Java – Apache Spark job quits in the middle with FileNotFound error

We run a standalone Apache Spark job that retrieves the data from MongoDB and HBase to generate the data segments. Our Spark job ends in the middle due to the following error:

java.io.FileNotFoundException: / var / log / listandclicker / blockmgr-e84681e4-9650-4042-803a-2c27b7d13cb1 / 0d / temp_shuffle_b06108fd-c766-445e-8f8c-e4dab5ccb5 directory
at java.io.FileOutputStream.open0 (native method) ~[na:1.8.0_171]
at java.io.FileOutputStream.open (FileOutputStream.java:270) ~[na:1.8.0_171]
at java.io.FileOutputStream.(FileOutputStream.java:213) ~[na:1.8.0_171]

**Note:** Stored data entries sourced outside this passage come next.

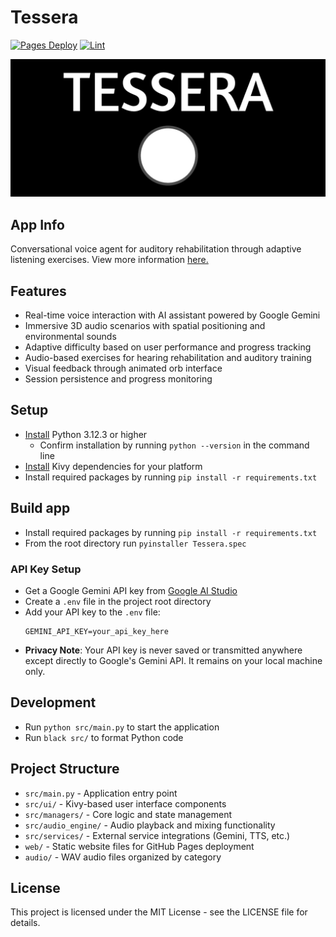 # Tessera

[![Pages Deploy](https://github.com/shuklabhay/tessera/actions/workflows/deploy.yml/badge.svg)](https://github.com/shuklabhay/tessera/actions/workflows/deploy.yml)
[![Lint](https://github.com/shuklabhay/tessera/actions/workflows/lint_py.yml/badge.svg)](https://github.com/shuklabhay/tessera/actions/workflows/lint_py.yml)

![banner](https://github.com/shuklabhay/tessera/blob/main/web/assets/banner.jpg?raw=true)

## App Info

Conversational voice agent for auditory rehabilitation through adaptive listening exercises. View more information [here.](https://shuklabhay.github.io/tessera/)

## Features

- Real-time voice interaction with AI assistant powered by Google Gemini
- Immersive 3D audio scenarios with spatial positioning and environmental sounds
- Adaptive difficulty based on user performance and progress tracking
- Audio-based exercises for hearing rehabilitation and auditory training
- Visual feedback through animated orb interface
- Session persistence and progress monitoring

## Setup

- [Install](https://www.python.org/downloads/) Python 3.12.3 or higher
  - Confirm installation by running `python --version` in the command line
- [Install](https://github.com/kivy/kivy#installation) Kivy dependencies for your platform
- Install required packages by running `pip install -r requirements.txt`

## Build app

- Install required packages by running `pip install -r requirements.txt`
- From the root directory run `pyinstaller Tessera.spec`

### API Key Setup

- Get a Google Gemini API key from [Google AI Studio](https://aistudio.google.com/u/1/apikey)
- Create a `.env` file in the project root directory
- Add your API key to the `.env` file:
  ```
  GEMINI_API_KEY=your_api_key_here
  ```
- **Privacy Note**: Your API key is never saved or transmitted anywhere except directly to Google's Gemini API. It remains on your local machine only.

## Development

- Run `python src/main.py` to start the application
- Run `black src/` to format Python code

## Project Structure

- `src/main.py` - Application entry point
- `src/ui/` - Kivy-based user interface components
- `src/managers/` - Core logic and state management
- `src/audio_engine/` - Audio playback and mixing functionality
- `src/services/` - External service integrations (Gemini, TTS, etc.)
- `web/` - Static website files for GitHub Pages deployment
- `audio/` - WAV audio files organized by category

## License

This project is licensed under the MIT License - see the LICENSE file for details.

at org.apache.spark.storage.DiskBlockObjectWriter $$ anonfun $ revertPartialWritesAndClose $ 2.apply $ mcV $ sp (DiskBlockObjectWriter.scala: 215) ~[spark-core_2.11-2.2.0.jar!/:2.2.0]
at org.apache.spark.util.Utils $ .tryWithSafeFinally (Utils.scala: 1346) [spark-core_2.11-2.2.0.jar!/:2.2.0]

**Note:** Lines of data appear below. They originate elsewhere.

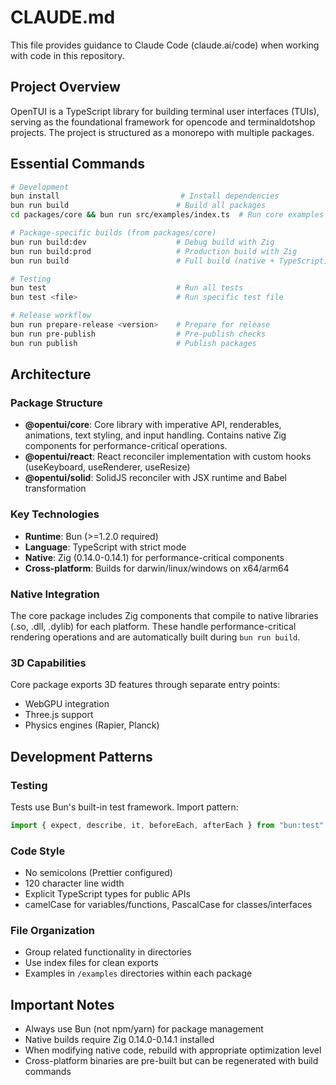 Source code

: # CLAUDE.md

This file provides guidance to Claude Code (claude.ai/code) when working with code in this repository.

## Project Overview

OpenTUI is a TypeScript library for building terminal user interfaces (TUIs), serving as the foundational framework for opencode and terminaldotshop projects. The project is structured as a monorepo with multiple packages.

## Essential Commands

```bash
# Development
bun install                           # Install dependencies
bun run build                        # Build all packages
cd packages/core && bun run src/examples/index.ts  # Run core examples

# Package-specific builds (from packages/core)
bun run build:dev                    # Debug build with Zig
bun run build:prod                   # Production build with Zig
bun run build                        # Full build (native + TypeScript)

# Testing
bun test                             # Run all tests
bun test <file>                      # Run specific test file

# Release workflow
bun run prepare-release <version>    # Prepare for release
bun run pre-publish                  # Pre-publish checks
bun run publish                      # Publish packages
```

## Architecture

### Package Structure
- **@opentui/core**: Core library with imperative API, renderables, animations, text styling, and input handling. Contains native Zig components for performance-critical operations.
- **@opentui/react**: React reconciler implementation with custom hooks (useKeyboard, useRenderer, useResize)
- **@opentui/solid**: SolidJS reconciler with JSX runtime and Babel transformation

### Key Technologies
- **Runtime**: Bun (>=1.2.0 required)
- **Language**: TypeScript with strict mode
- **Native**: Zig (0.14.0-0.14.1) for performance-critical components
- **Cross-platform**: Builds for darwin/linux/windows on x64/arm64

### Native Integration
The core package includes Zig components that compile to native libraries (.so, .dll, .dylib) for each platform. These handle performance-critical rendering operations and are automatically built during `bun run build`.

### 3D Capabilities
Core package exports 3D features through separate entry points:
- WebGPU integration
- Three.js support
- Physics engines (Rapier, Planck)

## Development Patterns

### Testing
Tests use Bun's built-in test framework. Import pattern:
```typescript
import { expect, describe, it, beforeEach, afterEach } from "bun:test"
```

### Code Style
- No semicolons (Prettier configured)
- 120 character line width
- Explicit TypeScript types for public APIs
- camelCase for variables/functions, PascalCase for classes/interfaces

### File Organization
- Group related functionality in directories
- Use index files for clean exports
- Examples in `/examples` directories within each package

## Important Notes

- Always use Bun (not npm/yarn) for package management
- Native builds require Zig 0.14.0-0.14.1 installed
- When modifying native code, rebuild with appropriate optimization level
- Cross-platform binaries are pre-built but can be regenerated with build commands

at org.apache.spark.storage.DiskBlockObjectWriter.revertPartialWritesAndClose (DiskBlockObjectWriter.scala: 212) [spark-core_2.11-2.2.0.jar!/:2.2.0]
at org.apache.spark.shuffle.sort.BypassMergeSortShuffleWriter.stop (BypassMergeSortShuffleWriter.java:237) [spark-core_2.11-2.2.0.jar!/:2.2.0]

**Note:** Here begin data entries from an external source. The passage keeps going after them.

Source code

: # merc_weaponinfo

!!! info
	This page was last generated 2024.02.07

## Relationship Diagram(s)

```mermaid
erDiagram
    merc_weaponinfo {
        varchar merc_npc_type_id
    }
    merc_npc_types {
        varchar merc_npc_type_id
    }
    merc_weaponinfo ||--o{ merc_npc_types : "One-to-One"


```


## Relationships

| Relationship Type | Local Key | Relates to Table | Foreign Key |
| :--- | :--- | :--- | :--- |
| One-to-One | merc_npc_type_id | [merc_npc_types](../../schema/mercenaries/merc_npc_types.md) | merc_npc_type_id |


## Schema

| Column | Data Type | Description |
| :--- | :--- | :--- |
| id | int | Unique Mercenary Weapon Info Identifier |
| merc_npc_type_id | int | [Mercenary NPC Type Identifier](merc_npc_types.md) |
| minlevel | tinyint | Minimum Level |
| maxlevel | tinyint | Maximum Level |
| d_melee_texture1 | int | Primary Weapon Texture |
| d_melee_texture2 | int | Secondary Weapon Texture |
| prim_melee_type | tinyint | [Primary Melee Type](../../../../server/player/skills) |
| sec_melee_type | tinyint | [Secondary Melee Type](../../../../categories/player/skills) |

at org.apache.spark.scheduler.ShuffleMapTask.runTask (ShuffleMapTask.scala: 102) [spark-core_2.11-2.2.0.jar!/:2.2.0]
at org.apache.spark.scheduler.ShuffleMapTask.runTask (ShuffleMapTask.scala: 53) [spark-core_2.11-2.2.0.jar!/:2.2.0]
at org.apache.spark.scheduler.Task.run (Task.scala: 108) [spark-core_2.11-2.2.0.jar!/:2.2.0]
at org.apache.spark.executor.Executor $ TaskRunner.run (Executor.scala: 335) [spark-core_2.11-2.2.0.jar!/:2.2.0]
at java.util.concurrent.ThreadPoolExecutor.runWorker (ThreadPoolExecutor.java:1149) [na:1.8.0_171]
at java.util.concurrent.ThreadPoolExecutor $ Worker.run (ThreadPoolExecutor.java:624) [na:1.8.0_171]
at java.lang.Thread.run (Thread.java:748) [na:1.8.0_171]

Any insights or suggestions are deeply appreciated! Many thanks!